KFC was forced to apologise on Wednesday after using the anniversary of an infamous Nazi pogrom against Jews to promote fried chicken to its German customers, causing outrage in the country.
Customers were shocked to receive a push notification from the fast food company’s app inviting them to commemorate the 84th anniversary of Kristallnacht, which translates to the “night of broken glass,” by ordering themselves a treat.
“It’s memorial day for Kristallnacht! Treat yourself with more tender cheese on your crispy chicken,” read the message in German, using the phrase “Reich Pogrom Night” instead of Kristallnacht, which is now favoured in Germany as Kristallnacht sounds too benign.
The inexplicably tone-deaf marketing blunder was followed shortly afterwards by an all-caps apology, saying “SORRY WE MADE A MISTAKE.” The message blamed the “incorrect and inappropriate message” on “a bug in our system,” and said it wouldn’t happen again.
The message drew immediate condemnation on social media. “How out of line can you be on Reich Pogrom Night,” tweeted Dalia Grinfeld, the Berlin-based associate director of European affairs at the Anti-Defamation League.
“Shame on you!”
“KFC Germany what the hell is wrong with you?” tweeted another user.

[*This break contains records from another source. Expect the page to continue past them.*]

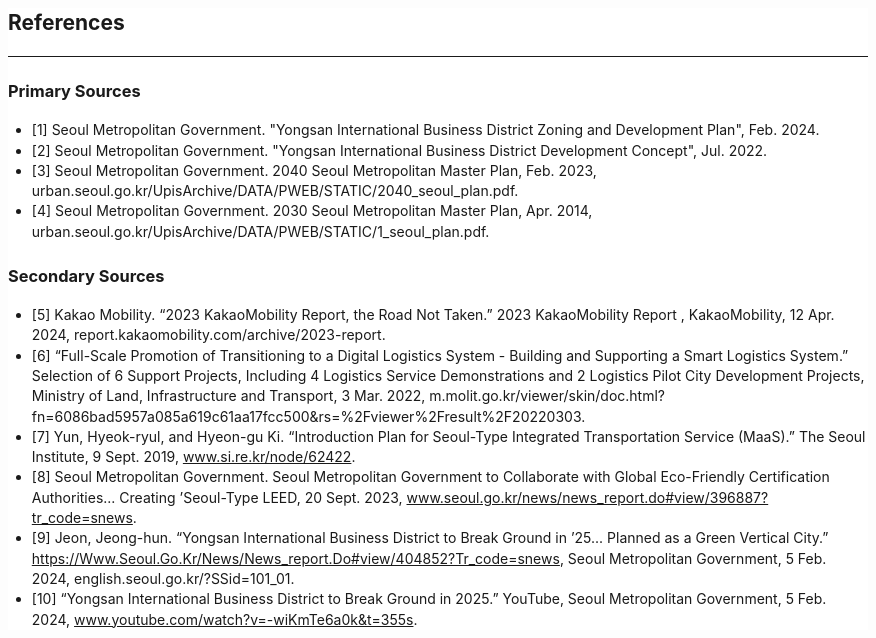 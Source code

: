 ## References

---

### Primary Sources



- [1] Seoul Metropolitan Government. "Yongsan International Business District Zoning and Development Plan", Feb. 2024.
- [2] Seoul Metropolitan Government. "Yongsan International Business District Development Concept", Jul. 2022.
- [3] Seoul Metropolitan Government. 2040 Seoul Metropolitan Master Plan, Feb. 2023, urban.seoul.go.kr/UpisArchive/DATA/PWEB/STATIC/2040_seoul_plan.pdf.
- [4] Seoul Metropolitan Government. 2030 Seoul Metropolitan Master Plan, Apr. 2014, urban.seoul.go.kr/UpisArchive/DATA/PWEB/STATIC/1_seoul_plan.pdf.

### Secondary Sources



- [5] Kakao Mobility. “2023 KakaoMobility Report, the Road Not Taken.” 2023 KakaoMobility Report , KakaoMobility, 12 Apr. 2024, report.kakaomobility.com/archive/2023-report.
- [6] “Full-Scale Promotion of Transitioning to a Digital Logistics System - Building and Supporting a Smart Logistics System.” Selection of 6 Support Projects, Including 4 Logistics Service Demonstrations and 2 Logistics Pilot City Development Projects, Ministry of Land, Infrastructure and Transport, 3 Mar. 2022, m.molit.go.kr/viewer/skin/doc.html?fn=6086bad5957a085a619c61aa17fcc500&rs=%2Fviewer%2Fresult%2F20220303.
- [7] Yun, Hyeok-ryul, and Hyeon-gu Ki. “Introduction Plan for Seoul-Type Integrated Transportation Service (MaaS).” The Seoul Institute, 9 Sept. 2019, www.si.re.kr/node/62422.
- [8] Seoul Metropolitan Government. Seoul Metropolitan Government to Collaborate with Global Eco-Friendly Certification Authorities... Creating ’Seoul-Type LEED, 20 Sept. 2023, www.seoul.go.kr/news/news_report.do#view/396887?tr_code=snews.
- [9] Jeon, Jeong-hun. “Yongsan International Business District to Break Ground in ’25... Planned as a Green Vertical City.” https://Www.Seoul.Go.Kr/News/News_report.Do#view/404852?Tr_code=snews, Seoul Metropolitan Government, 5 Feb. 2024, english.seoul.go.kr/?SSid=101_01.
- [10] “Yongsan International Business District to Break Ground in 2025.” YouTube, Seoul Metropolitan Government, 5 Feb. 2024, www.youtube.com/watch?v=-wiKmTe6a0k&t=355s.
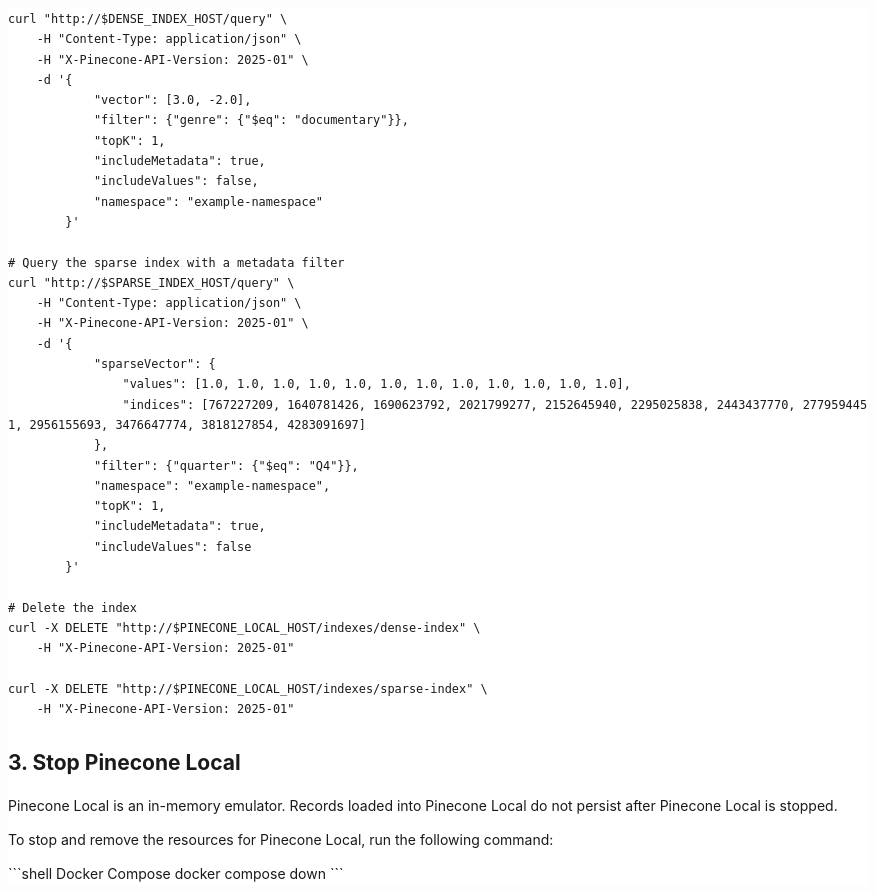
   ```shell curl
  curl "http://$DENSE_INDEX_HOST/query" \
      -H "Content-Type: application/json" \
      -H "X-Pinecone-API-Version: 2025-01" \
      -d '{
              "vector": [3.0, -2.0],
              "filter": {"genre": {"$eq": "documentary"}},
              "topK": 1,
              "includeMetadata": true,
              "includeValues": false,
              "namespace": "example-namespace"
          }'

  # Query the sparse index with a metadata filter
  curl "http://$SPARSE_INDEX_HOST/query" \
      -H "Content-Type: application/json" \
      -H "X-Pinecone-API-Version: 2025-01" \
      -d '{
              "sparseVector": {
                  "values": [1.0, 1.0, 1.0, 1.0, 1.0, 1.0, 1.0, 1.0, 1.0, 1.0, 1.0, 1.0],
                  "indices": [767227209, 1640781426, 1690623792, 2021799277, 2152645940, 2295025838, 2443437770, 2779594451, 2956155693, 3476647774, 3818127854, 4283091697]
              },
              "filter": {"quarter": {"$eq": "Q4"}},
              "namespace": "example-namespace",
              "topK": 1,
              "includeMetadata": true,
              "includeValues": false
          }'

  # Delete the index
  curl -X DELETE "http://$PINECONE_LOCAL_HOST/indexes/dense-index" \
      -H "X-Pinecone-API-Version: 2025-01"

  curl -X DELETE "http://$PINECONE_LOCAL_HOST/indexes/sparse-index" \
      -H "X-Pinecone-API-Version: 2025-01"
  ```
</CodeGroup>

## 3. Stop Pinecone Local

<Warning>
  Pinecone Local is an in-memory emulator. Records loaded into Pinecone Local do not persist after Pinecone Local is stopped.
</Warning>

To stop and remove the resources for Pinecone Local, run the following command:

<CodeGroup>
  ```shell Docker Compose
  docker compose down
  ```
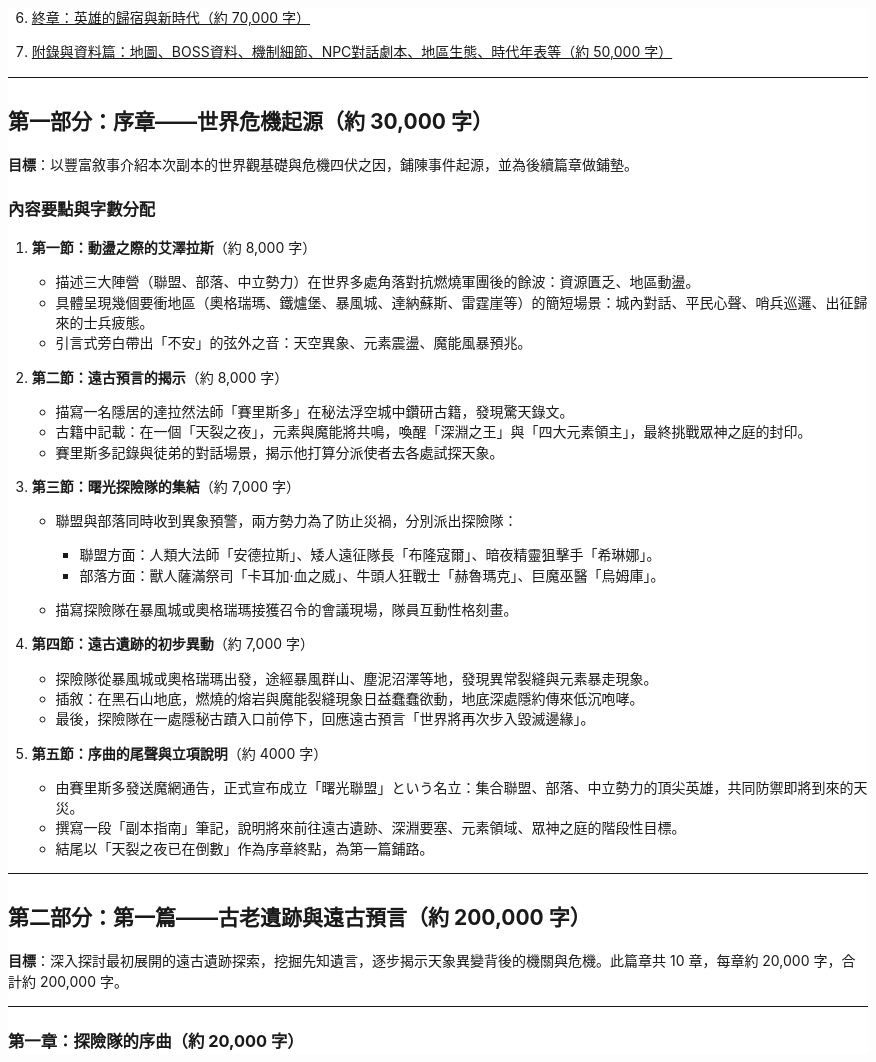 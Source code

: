 6. [終章：英雄的歸宿與新時代（約 70,000 字）](#第六部分)

7. [附錄與資料篇：地圖、BOSS資料、機制細節、NPC對話劇本、地區生態、時代年表等（約 50,000 字）](#第七部分)

---

<a name="第一部分"></a>

## 第一部分：序章——世界危機起源（約 30,000 字）

**目標**：以豐富敘事介紹本次副本的世界觀基礎與危機四伏之因，鋪陳事件起源，並為後續篇章做鋪墊。

### 內容要點與字數分配

1. **第一節：動盪之際的艾澤拉斯**（約 8,000 字）

   * 描述三大陣營（聯盟、部落、中立勢力）在世界多處角落對抗燃燒軍團後的餘波：資源匱乏、地區動盪。
   * 具體呈現幾個要衝地區（奧格瑞瑪、鐵爐堡、暴風城、達納蘇斯、雷霆崖等）的簡短場景：城內對話、平民心聲、哨兵巡邏、出征歸來的士兵疲態。
   * 引言式旁白帶出「不安」的弦外之音：天空異象、元素震盪、魔能風暴預兆。

2. **第二節：遠古預言的揭示**（約 8,000 字）

   * 描寫一名隱居的達拉然法師「賽里斯多」在秘法浮空城中鑽研古籍，發現驚天錄文。
   * 古籍中記載：在一個「天裂之夜」，元素與魔能將共鳴，喚醒「深淵之王」與「四大元素領主」，最終挑戰眾神之庭的封印。
   * 賽里斯多記錄與徒弟的對話場景，揭示他打算分派使者去各處試探天象。

3. **第三節：曙光探險隊的集結**（約 7,000 字）

   * 聯盟與部落同時收到異象預警，兩方勢力為了防止災禍，分別派出探險隊：

     * 聯盟方面：人類大法師「安德拉斯」、矮人遠征隊長「布隆寇爾」、暗夜精靈狙擊手「希琳娜」。
     * 部落方面：獸人薩滿祭司「卡耳加‧血之威」、牛頭人狂戰士「赫魯瑪克」、巨魔巫醫「烏姆庫」。
   * 描寫探險隊在暴風城或奧格瑞瑪接獲召令的會議現場，隊員互動性格刻畫。

4. **第四節：遠古遺跡的初步異動**（約 7,000 字）

   * 探險隊從暴風城或奧格瑞瑪出發，途經暴風群山、塵泥沼澤等地，發現異常裂縫與元素暴走現象。
   * 插敘：在黑石山地底，燃燒的熔岩與魔能裂縫現象日益蠢蠢欲動，地底深處隱約傳來低沉咆哮。
   * 最後，探險隊在一處隱秘古蹟入口前停下，回應遠古預言「世界將再次步入毀滅邊緣」。

5. **第五節：序曲的尾聲與立項說明**（約 4000 字）

   * 由賽里斯多發送魔網通告，正式宣布成立「曙光聯盟」という名立：集合聯盟、部落、中立勢力的頂尖英雄，共同防禦即將到來的天災。
   * 撰寫一段「副本指南」筆記，說明將來前往遠古遺跡、深淵要塞、元素領域、眾神之庭的階段性目標。
   * 結尾以「天裂之夜已在倒數」作為序章終點，為第一篇鋪路。

---

<a name="第二部分"></a>

## 第二部分：第一篇——古老遺跡與遠古預言（約 200,000 字）

**目標**：深入探討最初展開的遠古遺跡探索，挖掘先知遺言，逐步揭示天象異變背後的機關與危機。此篇章共 10 章，每章約 20,000 字，合計約 200,000 字。

---

### 第一章：探險隊的序曲（約 20,000 字）
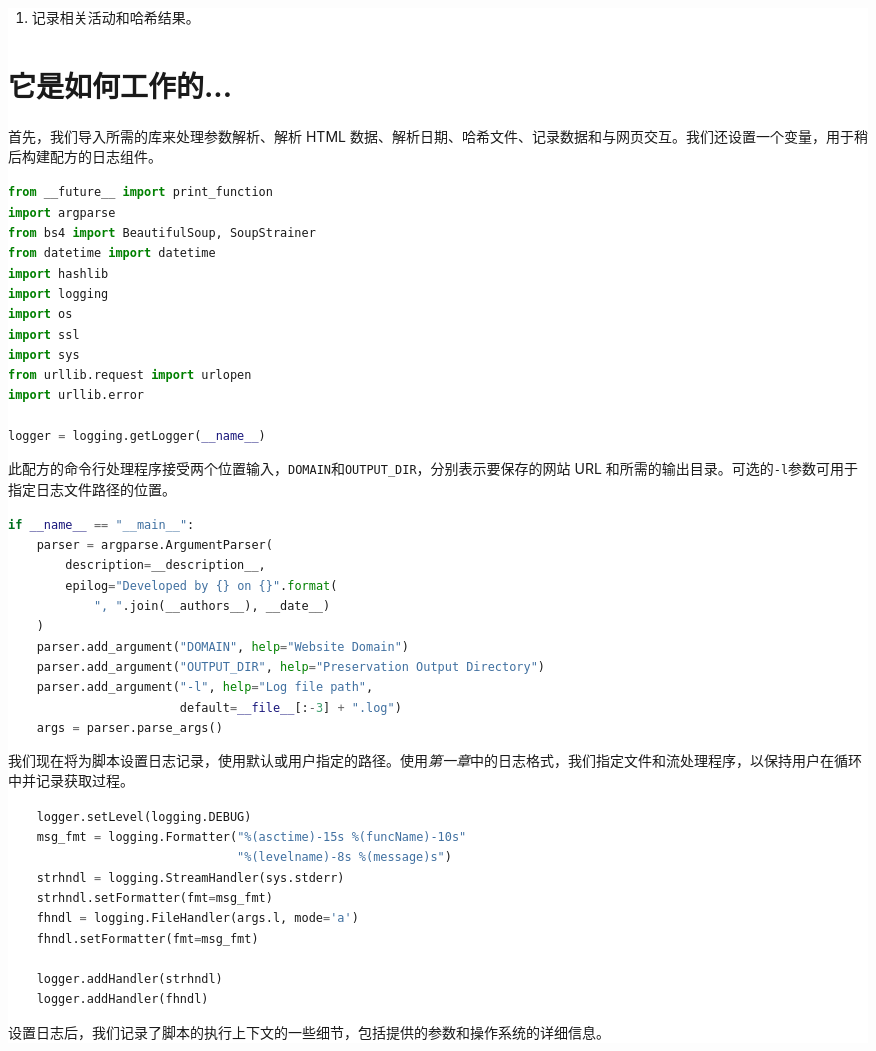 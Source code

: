 1.  记录相关活动和哈希结果。

# 它是如何工作的...

首先，我们导入所需的库来处理参数解析、解析 HTML 数据、解析日期、哈希文件、记录数据和与网页交互。我们还设置一个变量，用于稍后构建配方的日志组件。

```py
from __future__ import print_function
import argparse
from bs4 import BeautifulSoup, SoupStrainer
from datetime import datetime
import hashlib
import logging
import os
import ssl
import sys
from urllib.request import urlopen
import urllib.error

logger = logging.getLogger(__name__)
```

此配方的命令行处理程序接受两个位置输入，`DOMAIN`和`OUTPUT_DIR`，分别表示要保存的网站 URL 和所需的输出目录。可选的`-l`参数可用于指定日志文件路径的位置。

```py
if __name__ == "__main__":
    parser = argparse.ArgumentParser(
        description=__description__,
        epilog="Developed by {} on {}".format(
            ", ".join(__authors__), __date__)
    )
    parser.add_argument("DOMAIN", help="Website Domain")
    parser.add_argument("OUTPUT_DIR", help="Preservation Output Directory")
    parser.add_argument("-l", help="Log file path",
                        default=__file__[:-3] + ".log")
    args = parser.parse_args()
```

我们现在将为脚本设置日志记录，使用默认或用户指定的路径。使用*第一章*中的日志格式，我们指定文件和流处理程序，以保持用户在循环中并记录获取过程。

```py
    logger.setLevel(logging.DEBUG)
    msg_fmt = logging.Formatter("%(asctime)-15s %(funcName)-10s"
                                "%(levelname)-8s %(message)s")
    strhndl = logging.StreamHandler(sys.stderr)
    strhndl.setFormatter(fmt=msg_fmt)
    fhndl = logging.FileHandler(args.l, mode='a')
    fhndl.setFormatter(fmt=msg_fmt)

    logger.addHandler(strhndl)
    logger.addHandler(fhndl)
```

设置日志后，我们记录了脚本的执行上下文的一些细节，包括提供的参数和操作系统的详细信息。
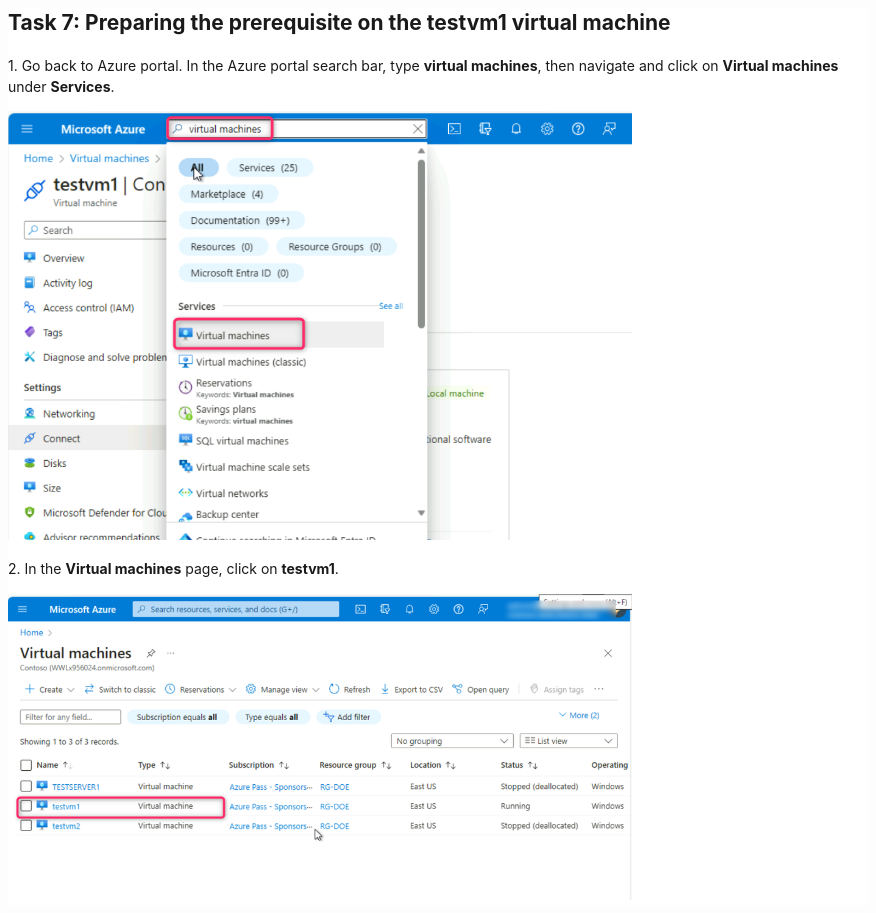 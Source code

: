 ## Task 7: Preparing the prerequisite on the testvm1 virtual machine

1\. Go back to Azure portal. In the Azure portal search bar, type
**virtual machines**, then navigate and click on **Virtual machines**
under **Services**.

<img src="./media/image136.png" style="width:6.5in;height:4.47083in" />

2\. In the **Virtual machines** page, click on **testvm1**.

<img src="./media/image137.png" style="width:6.5in;height:3.1875in"
alt="A screenshot of a computer Description automatically generated" /> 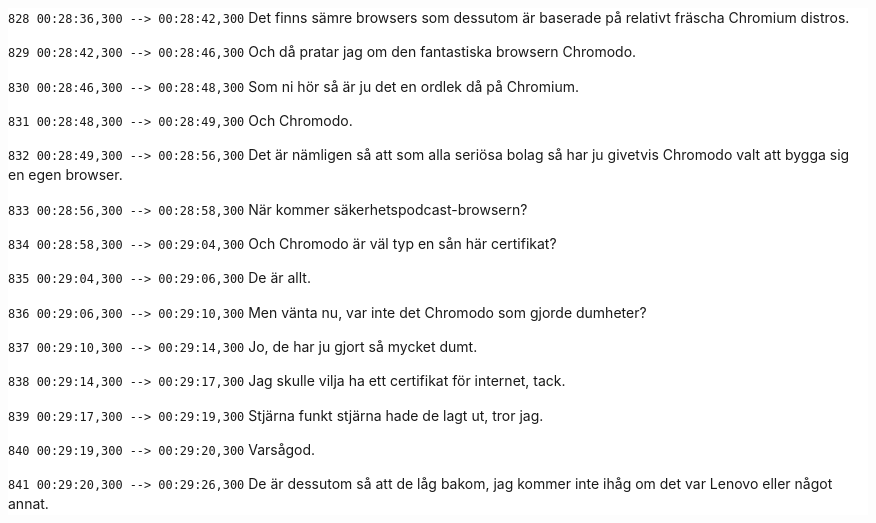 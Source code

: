 

`828 00:28:36,300 --> 00:28:42,300`
Det finns sämre browsers som dessutom är baserade på relativt fräscha Chromium distros.



`829 00:28:42,300 --> 00:28:46,300`
Och då pratar jag om den fantastiska browsern Chromodo.



`830 00:28:46,300 --> 00:28:48,300`
Som ni hör så är ju det en ordlek då på Chromium.



`831 00:28:48,300 --> 00:28:49,300`
Och Chromodo.



`832 00:28:49,300 --> 00:28:56,300`
Det är nämligen så att som alla seriösa bolag så har ju givetvis Chromodo valt att bygga sig en egen browser.



`833 00:28:56,300 --> 00:28:58,300`
När kommer säkerhetspodcast-browsern?



`834 00:28:58,300 --> 00:29:04,300`
Och Chromodo är väl typ en sån här certifikat?



`835 00:29:04,300 --> 00:29:06,300`
De är allt.



`836 00:29:06,300 --> 00:29:10,300`
Men vänta nu, var inte det Chromodo som gjorde dumheter?



`837 00:29:10,300 --> 00:29:14,300`
Jo, de har ju gjort så mycket dumt.



`838 00:29:14,300 --> 00:29:17,300`
Jag skulle vilja ha ett certifikat för internet, tack.



`839 00:29:17,300 --> 00:29:19,300`
Stjärna funkt stjärna hade de lagt ut, tror jag.



`840 00:29:19,300 --> 00:29:20,300`
Varsågod.



`841 00:29:20,300 --> 00:29:26,300`
De är dessutom så att de låg bakom, jag kommer inte ihåg om det var Lenovo eller något annat.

Kristallnacht was a wave of violent antisemitic pogroms which took place throughout the German Reich on the 9th and 10th of November, 1938, in which organised mobs destroyed hundreds of synagogues, looted thousands of Jewish businesses, and killed at least 91 Jews. The massacre was a major stepchange in the persecution of Jews under the Nazis, and an augur of the horrors that would shortly follow.